The laughter subsided, and Mrs. Nash continued with the lesson, but Cassie could not focus. Mean stares bore into her back, and nasty giggles reached her ears. A quick glance around the room showed many leers directed in her direction.

“Cassie,” Mrs. Nash called on her again, “can you repeat what I just said?”

Cassie shook her head, fearful her voice would squeak and break with embarrassment. Mrs. Nash scowled at her, sighed, and then, to Cassie’s relief, proceeded with the lecture. Cassie now wished for that strange man that could turn bullies into chickens. She closed her eyes and felt Ethur awakening in her fisted palm. She loosened her grip as the tiny obsidian horse stirred and stretched his legs.

“They bully you out of fear,” a soft voice whispered in her ear.
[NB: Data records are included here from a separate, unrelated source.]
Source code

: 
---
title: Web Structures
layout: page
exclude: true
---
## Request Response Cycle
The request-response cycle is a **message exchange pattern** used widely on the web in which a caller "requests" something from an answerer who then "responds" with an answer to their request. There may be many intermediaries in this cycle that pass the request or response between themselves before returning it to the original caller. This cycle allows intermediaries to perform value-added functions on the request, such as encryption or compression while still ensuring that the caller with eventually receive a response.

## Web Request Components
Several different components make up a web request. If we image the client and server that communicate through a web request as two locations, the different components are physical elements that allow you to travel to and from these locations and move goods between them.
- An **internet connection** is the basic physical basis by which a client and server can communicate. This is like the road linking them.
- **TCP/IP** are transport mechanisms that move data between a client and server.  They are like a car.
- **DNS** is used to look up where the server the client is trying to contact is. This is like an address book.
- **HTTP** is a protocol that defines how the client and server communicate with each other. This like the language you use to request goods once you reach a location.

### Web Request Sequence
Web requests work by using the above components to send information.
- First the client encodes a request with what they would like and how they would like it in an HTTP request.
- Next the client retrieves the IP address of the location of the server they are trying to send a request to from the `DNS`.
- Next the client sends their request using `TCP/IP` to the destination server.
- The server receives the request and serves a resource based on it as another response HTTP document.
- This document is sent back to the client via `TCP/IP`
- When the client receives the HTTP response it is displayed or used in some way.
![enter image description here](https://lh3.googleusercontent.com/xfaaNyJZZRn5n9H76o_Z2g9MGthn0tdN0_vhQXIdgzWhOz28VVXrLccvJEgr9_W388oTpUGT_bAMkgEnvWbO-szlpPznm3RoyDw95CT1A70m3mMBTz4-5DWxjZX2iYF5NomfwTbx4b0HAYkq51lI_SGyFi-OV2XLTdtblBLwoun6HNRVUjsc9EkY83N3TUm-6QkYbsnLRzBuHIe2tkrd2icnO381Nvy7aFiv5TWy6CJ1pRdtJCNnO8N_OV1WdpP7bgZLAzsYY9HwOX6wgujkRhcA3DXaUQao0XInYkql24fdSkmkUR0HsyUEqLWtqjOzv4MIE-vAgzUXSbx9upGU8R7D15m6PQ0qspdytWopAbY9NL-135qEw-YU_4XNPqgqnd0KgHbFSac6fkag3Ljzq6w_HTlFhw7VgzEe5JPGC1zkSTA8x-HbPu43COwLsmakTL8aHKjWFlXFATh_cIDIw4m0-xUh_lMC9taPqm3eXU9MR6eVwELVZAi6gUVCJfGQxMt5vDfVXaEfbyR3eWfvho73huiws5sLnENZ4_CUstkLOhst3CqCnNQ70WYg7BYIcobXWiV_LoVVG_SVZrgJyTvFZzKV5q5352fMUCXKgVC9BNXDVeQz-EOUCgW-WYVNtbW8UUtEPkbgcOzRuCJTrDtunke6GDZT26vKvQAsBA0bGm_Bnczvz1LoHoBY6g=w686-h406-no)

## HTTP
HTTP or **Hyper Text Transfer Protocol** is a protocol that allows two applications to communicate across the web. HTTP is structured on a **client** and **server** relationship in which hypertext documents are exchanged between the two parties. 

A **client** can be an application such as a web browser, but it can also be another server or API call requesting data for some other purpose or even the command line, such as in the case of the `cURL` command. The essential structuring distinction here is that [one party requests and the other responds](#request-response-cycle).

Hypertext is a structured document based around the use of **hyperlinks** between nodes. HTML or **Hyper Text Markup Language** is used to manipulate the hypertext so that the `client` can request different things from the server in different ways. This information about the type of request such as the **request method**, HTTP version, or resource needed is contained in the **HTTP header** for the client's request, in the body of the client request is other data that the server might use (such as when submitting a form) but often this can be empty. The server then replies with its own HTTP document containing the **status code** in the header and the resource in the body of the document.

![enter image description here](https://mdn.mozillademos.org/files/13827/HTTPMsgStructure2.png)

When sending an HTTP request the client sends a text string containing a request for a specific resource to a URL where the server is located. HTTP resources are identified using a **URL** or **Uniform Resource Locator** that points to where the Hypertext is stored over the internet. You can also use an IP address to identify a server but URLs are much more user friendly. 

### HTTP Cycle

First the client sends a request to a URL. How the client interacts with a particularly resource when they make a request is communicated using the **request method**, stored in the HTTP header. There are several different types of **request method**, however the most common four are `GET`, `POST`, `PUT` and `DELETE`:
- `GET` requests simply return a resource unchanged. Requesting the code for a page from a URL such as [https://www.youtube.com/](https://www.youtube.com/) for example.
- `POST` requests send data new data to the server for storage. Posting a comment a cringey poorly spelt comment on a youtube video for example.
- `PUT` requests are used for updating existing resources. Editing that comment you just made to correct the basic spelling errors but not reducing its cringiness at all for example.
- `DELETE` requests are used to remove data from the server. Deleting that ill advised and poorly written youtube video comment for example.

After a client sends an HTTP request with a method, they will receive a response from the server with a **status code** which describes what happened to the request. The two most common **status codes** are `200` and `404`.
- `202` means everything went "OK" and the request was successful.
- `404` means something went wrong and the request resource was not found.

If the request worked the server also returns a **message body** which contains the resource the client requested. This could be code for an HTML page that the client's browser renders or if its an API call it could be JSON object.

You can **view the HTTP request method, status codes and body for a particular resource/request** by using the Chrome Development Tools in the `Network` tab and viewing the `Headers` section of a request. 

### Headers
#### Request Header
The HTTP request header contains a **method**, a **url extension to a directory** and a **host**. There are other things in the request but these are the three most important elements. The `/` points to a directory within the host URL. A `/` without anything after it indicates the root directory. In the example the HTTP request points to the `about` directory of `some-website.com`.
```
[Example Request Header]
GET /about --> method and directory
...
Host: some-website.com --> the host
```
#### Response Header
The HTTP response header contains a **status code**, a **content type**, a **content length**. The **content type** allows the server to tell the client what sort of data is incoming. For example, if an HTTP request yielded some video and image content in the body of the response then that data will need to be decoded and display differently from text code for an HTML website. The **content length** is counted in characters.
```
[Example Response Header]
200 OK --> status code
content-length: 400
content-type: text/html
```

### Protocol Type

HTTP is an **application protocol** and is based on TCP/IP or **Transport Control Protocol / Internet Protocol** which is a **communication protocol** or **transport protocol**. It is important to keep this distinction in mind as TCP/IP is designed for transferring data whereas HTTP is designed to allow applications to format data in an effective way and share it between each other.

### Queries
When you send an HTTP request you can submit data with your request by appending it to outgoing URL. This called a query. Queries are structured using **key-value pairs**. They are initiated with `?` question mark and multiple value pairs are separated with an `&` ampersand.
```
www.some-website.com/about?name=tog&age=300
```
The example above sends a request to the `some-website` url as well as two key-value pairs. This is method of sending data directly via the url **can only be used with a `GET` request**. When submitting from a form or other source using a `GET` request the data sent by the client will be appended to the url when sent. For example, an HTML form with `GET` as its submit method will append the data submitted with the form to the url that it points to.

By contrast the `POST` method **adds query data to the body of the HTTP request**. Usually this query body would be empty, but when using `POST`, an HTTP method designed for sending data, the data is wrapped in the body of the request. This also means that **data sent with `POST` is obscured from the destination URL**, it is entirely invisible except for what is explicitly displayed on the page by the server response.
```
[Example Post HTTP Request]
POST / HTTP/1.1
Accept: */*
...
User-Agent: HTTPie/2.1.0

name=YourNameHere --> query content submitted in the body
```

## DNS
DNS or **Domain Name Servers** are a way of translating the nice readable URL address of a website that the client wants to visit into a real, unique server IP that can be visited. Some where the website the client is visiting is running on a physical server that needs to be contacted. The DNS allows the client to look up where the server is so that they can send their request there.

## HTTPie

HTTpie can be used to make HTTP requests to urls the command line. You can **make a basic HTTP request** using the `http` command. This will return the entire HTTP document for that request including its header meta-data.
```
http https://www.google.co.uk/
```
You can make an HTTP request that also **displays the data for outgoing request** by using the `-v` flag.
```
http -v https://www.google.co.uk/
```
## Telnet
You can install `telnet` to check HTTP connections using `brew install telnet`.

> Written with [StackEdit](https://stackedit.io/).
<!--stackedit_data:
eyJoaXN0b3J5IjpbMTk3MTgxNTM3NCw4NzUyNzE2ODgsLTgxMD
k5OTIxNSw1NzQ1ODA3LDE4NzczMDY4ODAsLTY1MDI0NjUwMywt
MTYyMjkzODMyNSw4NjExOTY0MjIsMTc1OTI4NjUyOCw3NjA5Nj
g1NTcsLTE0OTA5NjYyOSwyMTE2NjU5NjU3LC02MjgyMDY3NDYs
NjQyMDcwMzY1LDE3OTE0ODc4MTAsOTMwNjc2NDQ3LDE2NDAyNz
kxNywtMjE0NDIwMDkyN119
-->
Fear of what? Cassie thought.

“You, they fear you,” the soft voice replied, now booming in her head.

But I am nobody, Cassie answered in her mind.

“You’re different,” The voice stated.

And Cassie’s heart skipped. She gazed down at the little obsidian figurine, rearing up on his hind legs, his stone hooves tapping on her palm.

“You’re a witch.”

A sudden and unspeakable rage erupted from her feet and bubbled into her eyes when a spitball hit her on the cheek. Sniggers pricked her skin. Another spitball landed on her forehead, and Cassie shook with wrath.

The classroom darkened; thunder and lightning clapped. Heavy rainfall slid down the windows and drowned out the sneers. The classroom quieted, astonished at the sudden cloudburst on an otherwise sunny and cloudless day.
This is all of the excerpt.